Source material Block Start

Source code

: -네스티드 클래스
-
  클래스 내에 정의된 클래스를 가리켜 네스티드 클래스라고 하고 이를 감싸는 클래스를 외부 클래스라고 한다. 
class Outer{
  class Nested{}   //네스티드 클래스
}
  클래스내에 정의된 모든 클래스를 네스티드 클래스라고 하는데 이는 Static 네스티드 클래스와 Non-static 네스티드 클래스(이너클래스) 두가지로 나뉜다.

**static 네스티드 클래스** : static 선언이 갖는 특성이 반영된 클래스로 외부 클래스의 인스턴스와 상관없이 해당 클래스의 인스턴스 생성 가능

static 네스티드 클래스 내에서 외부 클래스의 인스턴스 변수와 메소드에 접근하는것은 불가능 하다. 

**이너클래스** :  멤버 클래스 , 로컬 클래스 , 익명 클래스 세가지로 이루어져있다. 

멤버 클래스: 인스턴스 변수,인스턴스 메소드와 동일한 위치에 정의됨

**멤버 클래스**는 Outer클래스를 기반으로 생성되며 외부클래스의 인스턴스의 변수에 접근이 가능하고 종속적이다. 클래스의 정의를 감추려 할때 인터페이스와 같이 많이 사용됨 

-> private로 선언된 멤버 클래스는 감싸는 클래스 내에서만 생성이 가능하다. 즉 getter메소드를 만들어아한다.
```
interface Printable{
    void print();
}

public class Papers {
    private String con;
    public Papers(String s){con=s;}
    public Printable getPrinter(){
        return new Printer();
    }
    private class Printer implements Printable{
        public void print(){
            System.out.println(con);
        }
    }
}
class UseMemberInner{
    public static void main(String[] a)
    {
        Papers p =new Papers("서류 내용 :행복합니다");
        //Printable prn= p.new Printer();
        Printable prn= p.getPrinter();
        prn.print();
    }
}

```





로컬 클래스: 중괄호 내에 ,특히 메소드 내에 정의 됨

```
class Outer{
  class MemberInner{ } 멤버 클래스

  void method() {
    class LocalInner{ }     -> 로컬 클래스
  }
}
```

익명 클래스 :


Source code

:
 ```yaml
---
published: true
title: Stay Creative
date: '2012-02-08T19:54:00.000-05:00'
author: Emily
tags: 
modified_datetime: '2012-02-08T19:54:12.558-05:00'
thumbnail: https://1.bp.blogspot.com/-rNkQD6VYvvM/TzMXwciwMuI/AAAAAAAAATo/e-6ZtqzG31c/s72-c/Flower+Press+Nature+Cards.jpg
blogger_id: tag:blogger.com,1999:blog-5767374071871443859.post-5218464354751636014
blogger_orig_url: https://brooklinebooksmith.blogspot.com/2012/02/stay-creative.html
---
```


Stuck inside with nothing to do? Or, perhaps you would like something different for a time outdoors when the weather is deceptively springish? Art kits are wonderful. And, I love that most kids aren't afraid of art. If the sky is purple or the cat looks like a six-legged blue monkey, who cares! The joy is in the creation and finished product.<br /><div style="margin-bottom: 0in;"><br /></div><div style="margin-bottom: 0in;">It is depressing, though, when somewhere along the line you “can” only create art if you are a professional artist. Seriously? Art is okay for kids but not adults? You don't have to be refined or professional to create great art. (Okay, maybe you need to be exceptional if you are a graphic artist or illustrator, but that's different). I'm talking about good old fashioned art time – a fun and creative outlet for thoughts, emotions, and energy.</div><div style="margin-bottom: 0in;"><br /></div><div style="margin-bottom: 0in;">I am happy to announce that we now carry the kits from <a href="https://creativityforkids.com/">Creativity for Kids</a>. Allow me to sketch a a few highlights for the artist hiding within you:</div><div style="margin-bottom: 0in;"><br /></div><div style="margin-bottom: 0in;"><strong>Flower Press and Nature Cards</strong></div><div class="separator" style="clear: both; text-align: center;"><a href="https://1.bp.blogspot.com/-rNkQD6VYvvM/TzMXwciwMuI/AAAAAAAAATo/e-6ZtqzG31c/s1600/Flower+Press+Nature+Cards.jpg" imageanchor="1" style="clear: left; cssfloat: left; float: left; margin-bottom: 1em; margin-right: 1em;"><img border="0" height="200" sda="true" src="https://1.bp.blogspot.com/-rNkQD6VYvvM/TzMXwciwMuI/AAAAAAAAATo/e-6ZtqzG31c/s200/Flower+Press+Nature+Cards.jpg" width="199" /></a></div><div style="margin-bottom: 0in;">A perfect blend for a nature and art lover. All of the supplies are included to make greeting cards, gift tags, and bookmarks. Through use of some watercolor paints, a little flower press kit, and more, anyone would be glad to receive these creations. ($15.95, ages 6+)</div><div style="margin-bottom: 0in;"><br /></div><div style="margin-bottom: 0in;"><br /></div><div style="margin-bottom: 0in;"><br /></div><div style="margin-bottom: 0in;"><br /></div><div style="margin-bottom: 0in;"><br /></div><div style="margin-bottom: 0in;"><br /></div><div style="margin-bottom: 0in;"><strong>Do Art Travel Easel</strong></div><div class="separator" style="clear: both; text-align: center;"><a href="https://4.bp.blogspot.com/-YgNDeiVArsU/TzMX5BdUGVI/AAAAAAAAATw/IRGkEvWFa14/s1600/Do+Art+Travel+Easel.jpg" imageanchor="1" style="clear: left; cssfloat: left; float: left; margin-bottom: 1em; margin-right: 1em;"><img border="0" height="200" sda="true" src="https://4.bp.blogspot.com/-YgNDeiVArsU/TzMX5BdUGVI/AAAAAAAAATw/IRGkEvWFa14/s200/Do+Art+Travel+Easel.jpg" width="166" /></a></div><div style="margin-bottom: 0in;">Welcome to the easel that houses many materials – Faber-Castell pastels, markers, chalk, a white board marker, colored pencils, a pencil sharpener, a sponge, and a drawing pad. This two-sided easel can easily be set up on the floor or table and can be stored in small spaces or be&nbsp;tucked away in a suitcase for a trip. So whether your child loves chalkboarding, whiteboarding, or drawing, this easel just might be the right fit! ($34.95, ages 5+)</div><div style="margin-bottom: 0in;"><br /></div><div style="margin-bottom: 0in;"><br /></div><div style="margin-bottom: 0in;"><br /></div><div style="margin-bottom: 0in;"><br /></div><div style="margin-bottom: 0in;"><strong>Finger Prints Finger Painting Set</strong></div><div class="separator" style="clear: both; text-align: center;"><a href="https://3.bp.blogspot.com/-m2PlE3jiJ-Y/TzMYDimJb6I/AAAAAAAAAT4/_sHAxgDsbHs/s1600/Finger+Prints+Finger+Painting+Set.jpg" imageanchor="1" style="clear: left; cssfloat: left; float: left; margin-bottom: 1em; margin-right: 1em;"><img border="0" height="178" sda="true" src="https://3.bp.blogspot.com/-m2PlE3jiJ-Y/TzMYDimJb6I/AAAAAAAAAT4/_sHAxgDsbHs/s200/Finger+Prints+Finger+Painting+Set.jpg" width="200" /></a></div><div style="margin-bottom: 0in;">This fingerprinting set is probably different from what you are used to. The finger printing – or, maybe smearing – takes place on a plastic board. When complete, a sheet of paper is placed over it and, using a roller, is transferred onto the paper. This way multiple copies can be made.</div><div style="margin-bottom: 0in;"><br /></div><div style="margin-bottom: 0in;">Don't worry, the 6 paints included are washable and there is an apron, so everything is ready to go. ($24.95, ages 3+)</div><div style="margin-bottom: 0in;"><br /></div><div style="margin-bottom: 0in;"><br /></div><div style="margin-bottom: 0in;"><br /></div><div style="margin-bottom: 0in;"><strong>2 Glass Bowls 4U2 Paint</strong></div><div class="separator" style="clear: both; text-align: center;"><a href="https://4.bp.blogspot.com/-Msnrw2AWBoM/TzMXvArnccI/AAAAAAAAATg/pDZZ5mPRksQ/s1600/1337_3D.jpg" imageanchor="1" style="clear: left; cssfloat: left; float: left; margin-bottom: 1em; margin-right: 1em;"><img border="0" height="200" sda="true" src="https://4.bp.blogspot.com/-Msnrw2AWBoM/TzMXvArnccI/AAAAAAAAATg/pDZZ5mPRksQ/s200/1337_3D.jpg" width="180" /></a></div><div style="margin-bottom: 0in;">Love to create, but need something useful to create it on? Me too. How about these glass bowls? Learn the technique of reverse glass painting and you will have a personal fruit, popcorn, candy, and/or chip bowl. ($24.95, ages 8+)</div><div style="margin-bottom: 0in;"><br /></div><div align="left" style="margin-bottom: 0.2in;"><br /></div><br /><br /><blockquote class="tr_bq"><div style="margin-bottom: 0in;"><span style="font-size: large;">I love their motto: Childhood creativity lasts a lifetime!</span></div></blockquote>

Source material Block End

◆ Description of the task ◆
Which lines in the records above include the word "static"? Copy them out.

◆ Expected output ◆
  클래스내에 정의된 모든 클래스를 네스티드 클래스라고 하는데 이는 Static 네스티드 클래스와 Non-static 네스티드 클래스(이너클래스) 두가지로 나뉜다.
**static 네스티드 클래스** : static 선언이 갖는 특성이 반영된 클래스로 외부 클래스의 인스턴스와 상관없이 해당 클래스의 인스턴스 생성 가능
static 네스티드 클래스 내에서 외부 클래스의 인스턴스 변수와 메소드에 접근하는것은 불가능 하다. 
    public static void main(String[] a)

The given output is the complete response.